Last week, the Colorado Legislature passed a bill to repeal the state's 1999 law that prohibits local governments from setting a minimum wage higher than the state level. The Colorado law was part of a wave of measures nationwide pushed by corporate interests trying to keep wages low by preempting democracy. Since then, working people in Colorado have been working to overturn the limitations placed on the minimum wage and will finally do so when Gov. Jared Polis signs the bill, which he is expected to do in the coming days.
After the passage of the 1999 law, the state legislature kept Colorado's minimum wage at the federal level. In 2006, though, voters approved Initiative 42, which increased the state's minimum wage and required adjustments based on inflation. But by 2016, the state's minimum wage had only risen to $8.31 per hour, an amount that made it nearly impossible for working families to afford basic needs. In 2016, voters proposed and passed Amendment 70, which will raise the state minimum wage to $12 an hour.
But in certain parts of Colorado, even $12 an hour isn't enough. A recent study showed that a single full-time worker with no children needs $21.88 to make ends meet in the Boulder area and $19.81 in the Denver metro region. With one child, the cost of living rises to $35 an hour in Boulder and $34 an hour in Denver. Clearly, local governments need the freedom to address the needs of their residents.
Working people across the country support local minimum wage ordinances. A recent survey from the National Employment Law Project (NELP) found that nearly 60% of voters believe that legislatures threaten democracy and silence the voices of the people when they pass such preemption laws.
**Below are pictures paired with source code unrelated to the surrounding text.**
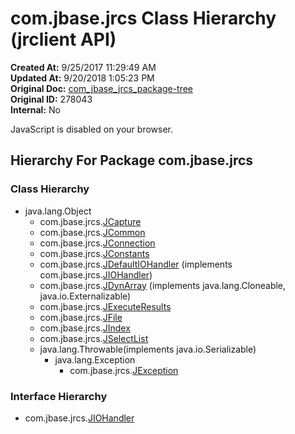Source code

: # com.jbase.jrcs Class Hierarchy (jrclient   API)

**Created At:** 9/25/2017 11:29:49 AM  
**Updated At:** 9/20/2018 1:05:23 PM  
**Original Doc:** [com_jbase_jrcs_package-tree](https://docs.jbase.com/jrcs/com_jbase_jrcs_package-tree)  
**Original ID:** 278043  
**Internal:** No  

<!--<br>    try {<br>        if (location.href.indexOf('is-external=true') == -1) {<br>            parent.document.title="com.jbase.jrcs Class Hierarchy (jrclient   API)";<br>        }<br>    }<br>    catch(err) {<br>    }<br>//-->
JavaScript is disabled on your browser.





## Hierarchy For Package com.jbase.jrcs

### Class Hierarchy

- java.lang.Object
    - com.jbase.jrcs.[JCapture](./../jcapture-%28jrclient-api%29 "class in com.jbase.jrcs")
    - com.jbase.jrcs.[JCommon](./../jcommon-%28jrclient-api%29 "class in com.jbase.jrcs")
    - com.jbase.jrcs.[JConnection](./../jconnection-%28jrclient-api%29 "class in com.jbase.jrcs")
    - com.jbase.jrcs.[JConstants](./../jconstants-%28jrclient-api%29 "class in com.jbase.jrcs")
    - com.jbase.jrcs.[JDefaultIOHandler](./../jdefaultiohandler-%28jrclient---api%29 "class in com.jbase.jrcs") (implements com.jbase.jrcs.[JIOHandler](./../jiohandler-%28jrclient-api%29 "interface in com.jbase.jrcs"))
    - com.jbase.jrcs.[JDynArray](./../jdynarray-%28jrclient---api%29 "class in com.jbase.jrcs") (implements java.lang.Cloneable, java.io.Externalizable)
    - com.jbase.jrcs.[JExecuteResults](./../jexecuteresults-%28jrclient-api%29 "class in com.jbase.jrcs")
    - com.jbase.jrcs.[JFile](./../jfile-%28jrclient-api%29 "class in com.jbase.jrcs")
    - com.jbase.jrcs.[JIndex](./../jindex-%28jrclient-api%29 "class in com.jbase.jrcs")
    - com.jbase.jrcs.[JSelectList](./../jselectlist-%28jrclient---api%29 "class in com.jbase.jrcs")
    - java.lang.Throwable(implements java.io.Serializable)
        - java.lang.Exception
            - com.jbase.jrcs.[JException](./../jexception-%28jrclient-api%29 "class in com.jbase.jrcs")




### Interface Hierarchy

- com.jbase.jrcs.[JIOHandler](./../jiohandler-%28jrclient-api%29 "interface in com.jbase.jrcs")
And the evidence shows that local minimum wage laws are not only popular—more than 40 cities or counties have passed such measures—they also work. When local governments can raise the minimum wage above state minimums, local leaders are able to overcome gridlock at the state or national level to take action that appropriately helps their communities. The most recent study of local minimum wage increases shows that a 10% bump in the minimum wage increases the earnings of food service workers between 1.3% and 2.5% without any discernible decline in employment.
The new legislation gives local governments the authority to adopt minimum wage laws above the state and national minimums so they can address local costs of living and worker needs. Colorado is the first state to repeal a local minimum wage preemption law through their legislature. Arizona voters repealed a preemption law via ballot initiative in 2006. Similar legislation has been introduced in Georgia, Hawaii, Indiana, Kansas, Kentucky, Louisiana, Mississippi, New York, Oklahoma, Texas and Virginia.